Electricity.Trade market data from 24 February 2026 confirms that Serbia and Montenegro continue to trade at persistent discounts relative to the core South-East European power markets. Serbia’s SEEPEX base price settled at 56.31 EUR/MWh, while Montenegro’s BELEN cleared at 40.00 EUR/MWh, compared with 115.25 EUR/MWh on Hungary’s HUPX and above 110 EUR/MWh in Slovenia and Croatia. According to Electricity.Trade analysis, these price differentials are not driven by temporary supply surpluses but by structural market characteristics that embed risk premiums into day-ahead pricing.
Liquidity depth remains the primary driver. Both SEEPEX and BELEN operate with significantly lower traded volumes than HUPX, OPCOM, or BSP. Limited participation by international trading houses results in thinner order books and higher execution risk. Electricity.Trade observes that bids in these markets tend to reflect conservative risk-adjusted valuations rather than marginal production costs, suppressing price formation during normal conditions.

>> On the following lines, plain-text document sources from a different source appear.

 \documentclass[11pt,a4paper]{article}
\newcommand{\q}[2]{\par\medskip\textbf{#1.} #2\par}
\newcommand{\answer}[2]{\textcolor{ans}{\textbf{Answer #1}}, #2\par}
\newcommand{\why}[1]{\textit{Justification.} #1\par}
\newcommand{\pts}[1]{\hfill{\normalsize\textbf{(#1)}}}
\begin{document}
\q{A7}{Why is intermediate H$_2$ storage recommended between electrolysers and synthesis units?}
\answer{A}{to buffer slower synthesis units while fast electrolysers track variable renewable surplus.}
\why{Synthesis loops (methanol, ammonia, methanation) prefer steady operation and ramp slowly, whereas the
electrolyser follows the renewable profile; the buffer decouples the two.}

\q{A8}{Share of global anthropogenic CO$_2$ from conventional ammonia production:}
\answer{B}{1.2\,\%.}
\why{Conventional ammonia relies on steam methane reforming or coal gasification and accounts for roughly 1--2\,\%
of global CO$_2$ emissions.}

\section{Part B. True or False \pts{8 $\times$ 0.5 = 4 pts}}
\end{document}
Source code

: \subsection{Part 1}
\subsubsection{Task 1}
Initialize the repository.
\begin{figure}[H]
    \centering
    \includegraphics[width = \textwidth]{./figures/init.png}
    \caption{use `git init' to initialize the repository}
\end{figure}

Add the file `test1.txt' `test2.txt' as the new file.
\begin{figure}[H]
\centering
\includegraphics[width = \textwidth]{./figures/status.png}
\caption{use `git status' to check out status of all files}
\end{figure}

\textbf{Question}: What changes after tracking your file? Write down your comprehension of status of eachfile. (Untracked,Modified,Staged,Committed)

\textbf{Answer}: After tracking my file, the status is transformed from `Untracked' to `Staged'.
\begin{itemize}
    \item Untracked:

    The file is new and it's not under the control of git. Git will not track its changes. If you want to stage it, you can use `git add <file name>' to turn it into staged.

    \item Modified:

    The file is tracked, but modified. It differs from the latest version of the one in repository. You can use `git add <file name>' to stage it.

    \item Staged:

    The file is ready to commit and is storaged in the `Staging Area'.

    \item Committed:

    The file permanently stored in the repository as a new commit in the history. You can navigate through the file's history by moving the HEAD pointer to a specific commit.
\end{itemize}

Balancing exposure further reinforces discounts. Serbia and Montenegro maintain limited reserve margins and constrained access to fast-ramping capacity. When forecast errors materialize—particularly during wind shortfalls or sudden demand ramps—imbalances are resolved through mechanisms that offer limited price transparency. Electricity.Trade notes that traders price this uncertainty ex ante, accepting lower day-ahead prices to mitigate imbalance settlement risk.
Interconnection asymmetry also plays a role. While both markets are physically connected to higher-priced neighbors, congestion frequently binds during peak hours. This restricts export optionality precisely when price differentials would otherwise justify arbitrage. As a result, traders face asymmetric exposure: downside prices clear locally, while upside realization depends on uncertain cross-border access.
Electricity.Trade concludes that Serbia and Montenegro trade at structural discounts because they represent higher-risk environments rather than lower-cost systems. During regional stress events, these discounts compress rapidly, often within a single trading session, underscoring their optionality rather than stability.